Canadians still planning a winter vacation will face stricter travel rules aimed at keeping new variants of the coronavirus from entering the country.
Starting next week, all international flights will be routed through four airports: Vancouver, Calgary, Toronto and Montreal, Prime Minister Justin Trudeau announced Friday.
Trudeau said all travellers to Canada will have to quarantine at an approved hotel for up to three days at their own expense while they await results of a COVID-19 test taken at the airport.
He said that requirement, set to take effect “in the coming weeks,” could cost each traveller more than $2,000 and is in addition to the already mandatory pre-departure COVID-19 test.
Those with positive tests will isolate in designated government facilities, while those with negative results can serve the rest of the two-week quarantine at home.
In addition, Canada’s main airlines have agreed to suspend flights to Mexico and the Caribbean until the end of April to discourage Canadians from flying south for spring break, starting Sunday.

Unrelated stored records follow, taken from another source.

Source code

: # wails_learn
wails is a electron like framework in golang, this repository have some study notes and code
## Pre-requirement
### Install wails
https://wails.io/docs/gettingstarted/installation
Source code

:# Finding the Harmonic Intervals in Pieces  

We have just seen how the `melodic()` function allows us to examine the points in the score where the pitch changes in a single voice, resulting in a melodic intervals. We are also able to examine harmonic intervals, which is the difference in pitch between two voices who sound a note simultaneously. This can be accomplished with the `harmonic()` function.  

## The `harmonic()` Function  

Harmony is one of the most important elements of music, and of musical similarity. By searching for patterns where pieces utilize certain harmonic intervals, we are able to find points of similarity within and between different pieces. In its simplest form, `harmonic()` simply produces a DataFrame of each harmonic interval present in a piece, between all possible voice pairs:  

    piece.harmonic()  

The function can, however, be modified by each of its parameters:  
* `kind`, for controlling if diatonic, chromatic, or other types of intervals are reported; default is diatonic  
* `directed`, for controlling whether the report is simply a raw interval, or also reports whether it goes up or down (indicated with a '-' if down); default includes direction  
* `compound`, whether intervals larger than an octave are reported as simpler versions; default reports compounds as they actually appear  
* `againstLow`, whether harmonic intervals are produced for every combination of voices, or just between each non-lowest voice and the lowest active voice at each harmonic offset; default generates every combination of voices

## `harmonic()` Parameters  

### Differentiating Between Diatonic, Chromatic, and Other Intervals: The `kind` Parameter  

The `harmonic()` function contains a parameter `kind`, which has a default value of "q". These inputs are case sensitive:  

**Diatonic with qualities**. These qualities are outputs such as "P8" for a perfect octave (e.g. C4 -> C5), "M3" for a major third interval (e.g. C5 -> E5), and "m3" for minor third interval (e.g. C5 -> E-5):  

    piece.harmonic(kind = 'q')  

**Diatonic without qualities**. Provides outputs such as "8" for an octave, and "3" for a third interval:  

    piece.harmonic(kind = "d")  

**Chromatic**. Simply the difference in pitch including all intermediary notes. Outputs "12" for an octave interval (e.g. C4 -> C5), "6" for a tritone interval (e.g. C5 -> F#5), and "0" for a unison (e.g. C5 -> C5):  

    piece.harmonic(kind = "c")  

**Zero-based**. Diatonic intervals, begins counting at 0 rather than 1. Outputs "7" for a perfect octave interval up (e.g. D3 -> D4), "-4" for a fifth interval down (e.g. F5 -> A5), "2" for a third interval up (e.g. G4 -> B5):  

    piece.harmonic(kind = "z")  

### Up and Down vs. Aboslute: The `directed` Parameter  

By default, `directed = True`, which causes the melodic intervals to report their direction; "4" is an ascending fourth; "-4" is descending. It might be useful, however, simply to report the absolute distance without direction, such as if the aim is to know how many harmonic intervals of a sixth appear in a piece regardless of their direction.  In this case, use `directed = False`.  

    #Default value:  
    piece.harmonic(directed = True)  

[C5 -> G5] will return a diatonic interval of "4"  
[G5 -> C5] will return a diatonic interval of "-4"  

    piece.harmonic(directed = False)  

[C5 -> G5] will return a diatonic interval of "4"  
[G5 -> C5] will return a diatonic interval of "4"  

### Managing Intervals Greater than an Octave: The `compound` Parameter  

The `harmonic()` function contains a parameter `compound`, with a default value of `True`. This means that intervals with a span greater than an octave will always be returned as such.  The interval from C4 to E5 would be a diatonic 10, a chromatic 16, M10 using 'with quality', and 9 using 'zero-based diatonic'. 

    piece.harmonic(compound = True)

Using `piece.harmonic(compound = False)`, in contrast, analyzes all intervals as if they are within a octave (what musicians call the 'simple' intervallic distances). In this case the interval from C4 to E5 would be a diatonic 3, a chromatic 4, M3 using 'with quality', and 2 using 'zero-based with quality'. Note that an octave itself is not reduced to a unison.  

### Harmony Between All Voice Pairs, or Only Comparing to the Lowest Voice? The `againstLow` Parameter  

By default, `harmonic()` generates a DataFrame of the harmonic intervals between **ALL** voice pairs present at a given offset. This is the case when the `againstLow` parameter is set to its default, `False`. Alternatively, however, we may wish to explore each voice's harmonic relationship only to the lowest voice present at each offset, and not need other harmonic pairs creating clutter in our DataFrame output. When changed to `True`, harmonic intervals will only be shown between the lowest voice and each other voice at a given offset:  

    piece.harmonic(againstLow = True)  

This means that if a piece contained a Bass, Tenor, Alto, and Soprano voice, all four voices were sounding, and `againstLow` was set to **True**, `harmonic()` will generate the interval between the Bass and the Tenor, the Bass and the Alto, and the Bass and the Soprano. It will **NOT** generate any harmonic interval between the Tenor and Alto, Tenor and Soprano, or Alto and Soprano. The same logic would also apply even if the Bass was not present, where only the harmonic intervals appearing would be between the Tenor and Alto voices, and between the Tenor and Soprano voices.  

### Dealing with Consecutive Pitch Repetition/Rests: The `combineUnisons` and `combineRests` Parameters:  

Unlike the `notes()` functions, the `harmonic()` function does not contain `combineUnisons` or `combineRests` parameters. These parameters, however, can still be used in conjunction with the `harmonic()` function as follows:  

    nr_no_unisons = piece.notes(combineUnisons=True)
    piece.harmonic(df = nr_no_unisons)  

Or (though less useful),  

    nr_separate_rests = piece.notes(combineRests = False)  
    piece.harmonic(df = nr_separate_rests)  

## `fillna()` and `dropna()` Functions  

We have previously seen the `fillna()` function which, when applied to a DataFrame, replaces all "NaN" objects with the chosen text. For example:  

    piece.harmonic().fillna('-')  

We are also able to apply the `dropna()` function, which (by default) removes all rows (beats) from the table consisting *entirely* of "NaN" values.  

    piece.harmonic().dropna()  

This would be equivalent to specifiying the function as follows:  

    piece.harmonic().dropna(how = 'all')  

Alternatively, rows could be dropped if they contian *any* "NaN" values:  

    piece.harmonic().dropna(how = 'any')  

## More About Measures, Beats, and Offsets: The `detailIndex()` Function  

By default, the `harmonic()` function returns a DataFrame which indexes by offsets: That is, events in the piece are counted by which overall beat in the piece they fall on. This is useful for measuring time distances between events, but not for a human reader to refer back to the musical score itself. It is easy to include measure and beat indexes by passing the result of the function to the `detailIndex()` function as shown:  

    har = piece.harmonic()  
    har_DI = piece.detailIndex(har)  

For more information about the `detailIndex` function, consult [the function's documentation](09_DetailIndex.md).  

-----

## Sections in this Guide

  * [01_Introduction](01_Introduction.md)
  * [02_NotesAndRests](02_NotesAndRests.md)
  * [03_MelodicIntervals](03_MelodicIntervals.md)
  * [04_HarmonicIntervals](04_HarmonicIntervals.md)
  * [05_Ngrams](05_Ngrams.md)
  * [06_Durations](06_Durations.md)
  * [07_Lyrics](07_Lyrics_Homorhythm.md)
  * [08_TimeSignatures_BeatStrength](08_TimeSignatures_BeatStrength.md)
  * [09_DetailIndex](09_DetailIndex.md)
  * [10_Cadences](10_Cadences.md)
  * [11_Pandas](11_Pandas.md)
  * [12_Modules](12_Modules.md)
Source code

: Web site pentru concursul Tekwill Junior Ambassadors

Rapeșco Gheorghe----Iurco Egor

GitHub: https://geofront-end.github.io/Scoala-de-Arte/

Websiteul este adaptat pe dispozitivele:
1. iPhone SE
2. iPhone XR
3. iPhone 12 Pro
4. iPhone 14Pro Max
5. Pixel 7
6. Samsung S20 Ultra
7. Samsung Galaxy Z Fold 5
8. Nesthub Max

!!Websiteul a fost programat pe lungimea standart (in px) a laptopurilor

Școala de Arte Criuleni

Ontario Premier Doug Ford welcomed the new measures and announced that, starting at noon Monday, all international travellers arriving at Toronto’s Pearson International Airport will be tested for COVID-19.
This comes a day after the province’s health advisers warned that a highly contagious variant of COVID-19 first identified in the U.K. could become the dominant strain of the virus in the province by March.
What’s happening in Canada
WATCH | Ottawa brings in new quarantine rules to discourage international travel:
As of 6 a.m. ET on Saturday, Canada had reported 770,793 cases of COVID-19, with 55,313 cases considered active. A CBC News tally of deaths stood at 19,801.
Ontario reported 1,837 new cases of COVID-19 on Friday and 58 additional deaths. Hospitalizations stood at 1,291, a provincial dashboard said, with 360 patients listed as being in Ontario’s intensive care units.
WATCH | How delays of Canada’s vaccine shipments impact provincial rollouts:
In Quebec, health officials reported 1,295 new cases on Friday and 50 more deaths, nine of which occurred in the last 24 hours.
Manitoba reported 157 new cases and three new deaths on Friday, with more than half of the new cases in the province’s Northern Health Region.
A new public health order took effect in the province at 12:01 a.m. Friday, requiring most people travelling to Manitoba for non-essential reasons to self-isolate for two weeks.
Saskatchewan reported 328 new cases and seven more deaths on Friday. The provincial government also announced it was extending its temporary relief program for small businesses affected by pandemic restrictions through January.
Alberta reported 543 new cases and 14 new deaths on Friday, as Premier Jason Kenney said the province will begin easing restrictions on Feb. 8, with restaurants and gyms being the first businesses to benefit.
British Columbia reported 514 new cases and five new deaths on Friday. Health officials also said all residents of long-term care facilities have now been offered a COVID-19 vaccine.
In Atlantic Canada, New Brunswick reported 16 new cases and one additional death on Friday, as Dr. Jennifer Russell, the province’s chief medical officer of health, warned of an impending third wave of the pandemic that will be “much worse” than the first or second because of new variants.
Newfoundland and Labrador reported four new cases, while Nova Scotia reported one new case. P.E.I. did not provide an update.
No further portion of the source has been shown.